Her first words are “Where the f—k am I?” The answer is somewhere in the barren and rustic Norfolk section of England, which happens to be located a few fields away from her now-dilapidated family childhood home. It’s Christmas weekend in 1991, and Diana has decided to drive herself in her Porsche convertible to Sandringham House. (The rest of the family arrived earlier in a fleet of chauffeur-driven vehicles.) For Diana, this is hardly the most wonderful time of the year.
Her Christmas present from Prince Charles (Jack Farthing) is a gaudy pearl necklace identical to the one he gave his mistress, sending her into a tailspin. She wants — no, needs — to end her marriage. Soon. Or else.

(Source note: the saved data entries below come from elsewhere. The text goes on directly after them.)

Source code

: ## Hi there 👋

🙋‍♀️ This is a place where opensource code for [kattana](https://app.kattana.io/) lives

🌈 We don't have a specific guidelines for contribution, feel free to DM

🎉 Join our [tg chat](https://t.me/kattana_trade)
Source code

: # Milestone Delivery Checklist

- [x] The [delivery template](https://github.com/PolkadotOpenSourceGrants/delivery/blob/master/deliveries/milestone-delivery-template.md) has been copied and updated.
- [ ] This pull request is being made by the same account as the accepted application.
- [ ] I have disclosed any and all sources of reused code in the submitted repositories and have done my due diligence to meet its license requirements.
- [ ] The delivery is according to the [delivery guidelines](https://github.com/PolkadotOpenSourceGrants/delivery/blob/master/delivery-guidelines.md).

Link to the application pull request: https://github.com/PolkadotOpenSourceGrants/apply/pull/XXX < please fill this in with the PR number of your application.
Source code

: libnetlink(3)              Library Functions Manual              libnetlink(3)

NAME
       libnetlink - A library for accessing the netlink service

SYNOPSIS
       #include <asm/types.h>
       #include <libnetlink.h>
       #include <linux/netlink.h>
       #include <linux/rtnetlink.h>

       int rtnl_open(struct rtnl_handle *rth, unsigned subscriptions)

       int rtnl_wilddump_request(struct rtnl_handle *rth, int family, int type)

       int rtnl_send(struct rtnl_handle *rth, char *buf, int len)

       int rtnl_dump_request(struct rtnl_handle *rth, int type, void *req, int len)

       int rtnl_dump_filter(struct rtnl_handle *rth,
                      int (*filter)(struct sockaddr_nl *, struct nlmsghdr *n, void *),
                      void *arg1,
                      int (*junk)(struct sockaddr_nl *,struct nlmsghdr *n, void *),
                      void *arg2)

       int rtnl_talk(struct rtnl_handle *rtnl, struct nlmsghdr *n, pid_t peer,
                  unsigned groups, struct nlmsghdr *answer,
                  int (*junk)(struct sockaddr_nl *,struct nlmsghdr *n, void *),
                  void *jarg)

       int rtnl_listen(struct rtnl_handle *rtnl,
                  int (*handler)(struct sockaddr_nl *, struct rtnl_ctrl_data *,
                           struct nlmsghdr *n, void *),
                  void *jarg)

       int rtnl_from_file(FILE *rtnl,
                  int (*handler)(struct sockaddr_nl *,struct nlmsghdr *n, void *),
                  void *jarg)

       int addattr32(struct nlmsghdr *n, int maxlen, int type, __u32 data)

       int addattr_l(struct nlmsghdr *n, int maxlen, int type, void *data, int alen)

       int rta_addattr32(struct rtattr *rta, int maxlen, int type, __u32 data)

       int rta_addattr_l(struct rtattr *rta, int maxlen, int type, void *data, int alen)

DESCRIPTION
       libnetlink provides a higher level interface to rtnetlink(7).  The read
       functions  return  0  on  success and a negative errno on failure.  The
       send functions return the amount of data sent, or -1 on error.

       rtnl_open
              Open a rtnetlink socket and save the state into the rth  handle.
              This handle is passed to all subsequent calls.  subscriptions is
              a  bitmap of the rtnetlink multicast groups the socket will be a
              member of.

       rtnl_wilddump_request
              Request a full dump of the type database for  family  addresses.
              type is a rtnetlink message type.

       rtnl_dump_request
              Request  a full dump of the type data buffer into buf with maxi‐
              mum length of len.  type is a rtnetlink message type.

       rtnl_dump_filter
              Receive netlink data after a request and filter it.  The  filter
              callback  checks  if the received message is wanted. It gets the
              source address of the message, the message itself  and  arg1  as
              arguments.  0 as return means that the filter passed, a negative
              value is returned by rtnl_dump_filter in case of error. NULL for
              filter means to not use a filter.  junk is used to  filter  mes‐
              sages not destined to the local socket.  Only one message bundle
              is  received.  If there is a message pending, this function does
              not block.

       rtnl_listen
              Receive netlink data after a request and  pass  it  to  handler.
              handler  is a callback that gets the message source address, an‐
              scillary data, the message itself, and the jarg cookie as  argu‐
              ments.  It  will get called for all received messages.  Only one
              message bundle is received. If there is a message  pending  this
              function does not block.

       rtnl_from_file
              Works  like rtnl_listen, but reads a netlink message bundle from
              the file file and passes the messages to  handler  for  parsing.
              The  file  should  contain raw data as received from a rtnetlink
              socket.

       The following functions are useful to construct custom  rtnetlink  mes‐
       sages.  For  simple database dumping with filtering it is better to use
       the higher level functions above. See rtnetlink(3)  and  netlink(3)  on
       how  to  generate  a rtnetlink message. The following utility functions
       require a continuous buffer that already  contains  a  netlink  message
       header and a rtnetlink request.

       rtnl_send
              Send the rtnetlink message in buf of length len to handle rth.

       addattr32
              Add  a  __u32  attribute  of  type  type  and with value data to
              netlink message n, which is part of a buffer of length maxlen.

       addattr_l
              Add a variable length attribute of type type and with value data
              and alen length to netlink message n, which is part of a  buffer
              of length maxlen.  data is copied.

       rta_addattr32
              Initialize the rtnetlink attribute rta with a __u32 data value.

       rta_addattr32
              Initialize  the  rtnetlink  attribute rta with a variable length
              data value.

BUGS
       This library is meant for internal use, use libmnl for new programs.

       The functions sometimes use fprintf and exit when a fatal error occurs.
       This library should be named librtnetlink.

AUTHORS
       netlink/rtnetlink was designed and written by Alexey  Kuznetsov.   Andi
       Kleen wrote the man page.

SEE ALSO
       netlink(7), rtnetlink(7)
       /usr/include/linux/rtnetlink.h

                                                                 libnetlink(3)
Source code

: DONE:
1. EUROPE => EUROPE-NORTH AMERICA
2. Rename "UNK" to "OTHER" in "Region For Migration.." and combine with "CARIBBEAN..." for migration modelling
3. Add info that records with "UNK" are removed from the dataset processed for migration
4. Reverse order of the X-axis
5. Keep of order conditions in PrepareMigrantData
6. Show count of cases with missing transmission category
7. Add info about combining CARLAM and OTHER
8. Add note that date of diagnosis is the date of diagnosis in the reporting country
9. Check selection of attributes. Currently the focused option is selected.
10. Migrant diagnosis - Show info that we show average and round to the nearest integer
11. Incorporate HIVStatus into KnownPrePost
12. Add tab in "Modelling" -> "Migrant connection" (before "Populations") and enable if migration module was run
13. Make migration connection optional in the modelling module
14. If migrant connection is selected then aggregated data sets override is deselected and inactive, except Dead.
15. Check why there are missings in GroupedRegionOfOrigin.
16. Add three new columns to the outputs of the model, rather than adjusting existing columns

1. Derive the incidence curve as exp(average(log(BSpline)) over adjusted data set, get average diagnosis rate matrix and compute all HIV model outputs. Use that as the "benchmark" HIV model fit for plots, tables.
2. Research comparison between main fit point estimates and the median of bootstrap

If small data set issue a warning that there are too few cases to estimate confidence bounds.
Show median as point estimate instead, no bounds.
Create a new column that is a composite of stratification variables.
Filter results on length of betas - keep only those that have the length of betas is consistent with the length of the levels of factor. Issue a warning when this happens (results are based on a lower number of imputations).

Diana’s suffering isn’t just tied to her husband’s open infidelity. The devil is in the details: Her Majesty’s Christmas musts include weighing all the guests upon their arrival and exit, ostensibly to ensure that the in-house chefs have done their jobs. Diana must use a personal servant to select an appropriate outfit for breakfast. The omnipresent Major Gregory (Timothy Spall) is the de facto ruler of the house, spying on her in the dark as she tip-toes downstairs on Christmas Eve to grab a snack. (She vomited up her meal earlier in the evening.) She’s instructed her to pull up the shades and board her windows in her room, lest anyone see her. She must give her beloved young sons William and Harry their Christmas presents on the sly, for fear of upending tradition. “There is no future,” she tells them at one point. “Only past and present.”
These problems are all relative, of course. (Um, pun intended.) So you’re a princess with only 10 minutes to get dressed for Christmas dinner? So your judgmental mother-in-law shuts you out? Get out the antique violin! But Diana’s genuine feelings of sadness and loneliness pervade the film, whether she’s stabbing herself in the arm or comparing herself to being a bug dissected under a microscope.
Though this weekend is most definitely a work of fiction, Diana’s physical and emotional struggles during her ill-fated marriage have been well-documented — and her death in 1997 remains the coda of a tragic life cut short.
None of the above would be effective without Stewart’s masterful, sure-to-be-Oscar-nominated work. I will admit I was initially skeptical of this casting. Not that she hasn’t proven herself an accomplished actress in recent years; it’s just . . . five-foot-five L.A. baby Kristen Stewart as a statuesque British princess?! I couldn’t envision it. I didn’t realize she’d completely immerse herself into this role, leaving zero trace of her lip-biting Twilight teen past.
By using her real-life shyness to her advantage, Stewart plays Diana as a soft-spoken yet self-reliant modern woman who daydreams of the rambunctious girl she used to be. In her heart, the People’s Princess can still dance with exuberance and sing with abandon and eat all the fast food she desires. It’s a joy, not to mention a revelation, watching the star pull this all off.
The film’s whimsical snippets also make up for some of its more bizarre arthouse elements. (See: Diana wrapping Ann Boleyn’s old coat around a scarecrow.) To be sure, Spencer is not one of those juicy biopics ripe for a repeat watch on a rainy Sunday. Like the austere artwork in the Sandringham House, it deserves to be framed and hung on a wall. Admire it, don’t embrace it. Maybe that’s the point.
Spencer, which premiered at the Telluride Film Festival on September 4, opens in theaters on Friday, November 5.